Algieria szaluje po triumfie Khelif
Imane Khelif była jedną z najbardziej kontrowersyjnych postaci podczas tegorocznych igrzysk olimpijskich w Paryżu. 25-letnia reprezentantka Algierii mierzyła się podczas całego turnieju z dużą falą nieprzychylnych komentarzy – od pierwszego dnia oskarżano ją o to, że nie jest biologiczną kobietą.

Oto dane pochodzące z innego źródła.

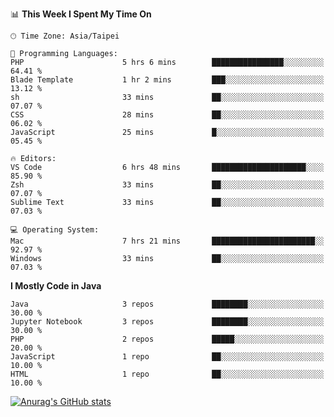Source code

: <!--### Hi there 👋-->

<!--
**treevel/treevel** is a ✨ _special_ ✨ repository because its `README.md` (this file) appears on your GitHub profile.

Here are some ideas to get you started:

- 🔭 I’m currently working on ...
- 🌱 I’m currently learning ...
- 👯 I’m looking to collaborate on ...
- 🤔 I’m looking for help with ...
- 💬 Ask me about ...
- 📫 How to reach me: ...
- 😄 Pronouns: ...
- ⚡ Fun fact: ...
-->

<!--START_SECTION:waka-->
📊 **This Week I Spent My Time On** 

```text
🕑︎ Time Zone: Asia/Taipei

💬 Programming Languages: 
PHP                      5 hrs 6 mins        ████████████████░░░░░░░░░   64.41 % 
Blade Template           1 hr 2 mins         ███░░░░░░░░░░░░░░░░░░░░░░   13.12 % 
sh                       33 mins             ██░░░░░░░░░░░░░░░░░░░░░░░   07.07 % 
CSS                      28 mins             ██░░░░░░░░░░░░░░░░░░░░░░░   06.02 % 
JavaScript               25 mins             █░░░░░░░░░░░░░░░░░░░░░░░░   05.45 % 

🔥 Editors: 
VS Code                  6 hrs 48 mins       █████████████████████░░░░   85.90 % 
Zsh                      33 mins             ██░░░░░░░░░░░░░░░░░░░░░░░   07.07 % 
Sublime Text             33 mins             ██░░░░░░░░░░░░░░░░░░░░░░░   07.03 % 

💻 Operating System: 
Mac                      7 hrs 21 mins       ███████████████████████░░   92.97 % 
Windows                  33 mins             ██░░░░░░░░░░░░░░░░░░░░░░░   07.03 % 
```

**I Mostly Code in Java** 

```text
Java                     3 repos             ████████░░░░░░░░░░░░░░░░░   30.00 % 
Jupyter Notebook         3 repos             ████████░░░░░░░░░░░░░░░░░   30.00 % 
PHP                      2 repos             █████░░░░░░░░░░░░░░░░░░░░   20.00 % 
JavaScript               1 repo              ██░░░░░░░░░░░░░░░░░░░░░░░   10.00 % 
HTML                     1 repo              ██░░░░░░░░░░░░░░░░░░░░░░░   10.00 % 
```




<!--END_SECTION:waka-->

<!-- GitHub Stats Card-->
[![Anurag's GitHub stats](https://github-readme-stats.vercel.app/api?username=treevel&show_icons=true&theme=monokai&count_private=true)](https://github.com/anuraghazra/github-readme-stats)
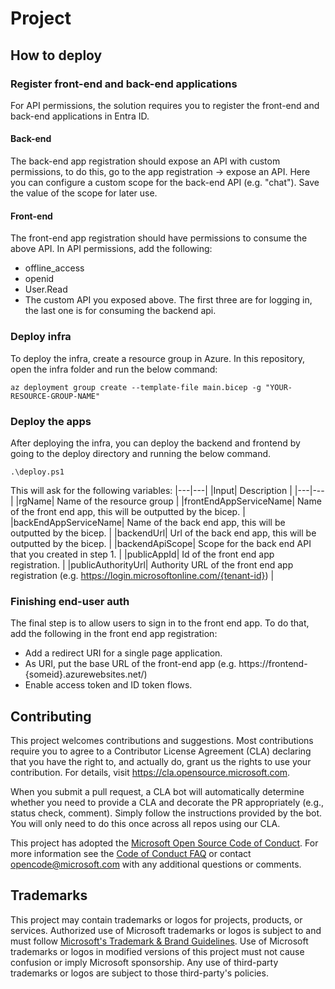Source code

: # Project

## How to deploy

### Register front-end and back-end applications
For API permissions, the solution requires you to register the front-end and back-end applications in Entra ID.

#### Back-end
The back-end app registration should expose an API with custom permissions, to do this, go to the app registration -> expose an API. Here you can configure a custom scope for the back-end API (e.g. "chat").
Save the value of the scope for later use.

#### Front-end
The front-end app registration should have permissions to consume the above API. In API permissions, add the following:
- offline_access
- openid
- User.Read
- The custom API you exposed above.
The first three are for logging in, the last one is for consuming the backend api.

### Deploy infra
To deploy the infra, create a resource group in Azure. In this repository, open the infra folder and run the below command:

```
az deployment group create --template-file main.bicep -g "YOUR-RESOURCE-GROUP-NAME"
```

### Deploy the apps
After deploying the infra, you can deploy the backend and frontend by going to the deploy directory and running the below command.

```
.\deploy.ps1
```

This will ask for the following variables:
|---|---|
|Input| Description |
|---|---|
|rgName| Name of the resource group |
|frontEndAppServiceName| Name of the front end app, this will be outputted by the bicep. |
|backEndAppServiceName|  Name of the back end app, this will be outputted by the bicep. |
|backendUrl|  Url of the back end app, this will be outputted by the bicep. |
|backendApiScope|  Scope for the back end API that you created in step 1. |
|publicAppId|  Id of the front end app registration. |
|publicAuthorityUrl|  Authority URL of the front end app registration (e.g. https://login.microsoftonline.com/{tenant-id}) |


### Finishing end-user auth
The final step is to allow users to sign in to the front end app. To do that, add the following in the front end app registration:
- Add a redirect URI for a single page application.
- As URI, put the base URL of the front-end app (e.g. https://frontend-{someid}.azurewebsites.net/)
- Enable access token and ID token flows.

## Contributing

This project welcomes contributions and suggestions.  Most contributions require you to agree to a
Contributor License Agreement (CLA) declaring that you have the right to, and actually do, grant us
the rights to use your contribution. For details, visit https://cla.opensource.microsoft.com.

When you submit a pull request, a CLA bot will automatically determine whether you need to provide
a CLA and decorate the PR appropriately (e.g., status check, comment). Simply follow the instructions
provided by the bot. You will only need to do this once across all repos using our CLA.

This project has adopted the [Microsoft Open Source Code of Conduct](https://opensource.microsoft.com/codeofconduct/).
For more information see the [Code of Conduct FAQ](https://opensource.microsoft.com/codeofconduct/faq/) or
contact [opencode@microsoft.com](mailto:opencode@microsoft.com) with any additional questions or comments.

## Trademarks

This project may contain trademarks or logos for projects, products, or services. Authorized use of Microsoft 
trademarks or logos is subject to and must follow 
[Microsoft's Trademark & Brand Guidelines](https://www.microsoft.com/en-us/legal/intellectualproperty/trademarks/usage/general).
Use of Microsoft trademarks or logos in modified versions of this project must not cause confusion or imply Microsoft sponsorship.
Any use of third-party trademarks or logos are subject to those third-party's policies.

— Jestem kobietą. To kwestia godności i honoru każdej z nas. […] Chcę powiedzieć całemu światu, że jestem kobietą i zawsze nią pozostanę – wyznała Khelif po awansie do półfinału turnieju bokserskiego. Sytuacja ta zdecydowanie na nią wpływała, co było widać także po finale w którym pokonała Chinkę Liu Yang. Chwilę po werdykcie pojawiły się na jej twarzy łzy.
Obywatele Algierii twardo stoją za swoją reprezentantką, co widać także na przykładzie sposobu w jaki świętowano jej triumf. Hana Ghezzar Bouakkaz udostępniła na platformie “X” film przedstawiający szalejący tłum kibiców na ulicach Algieru. Sukces Imane Khelif smakuje dla nich tym lepiej, że to pierwsze złoto w żeńskim turnieju bokserskim w historii ich kraju.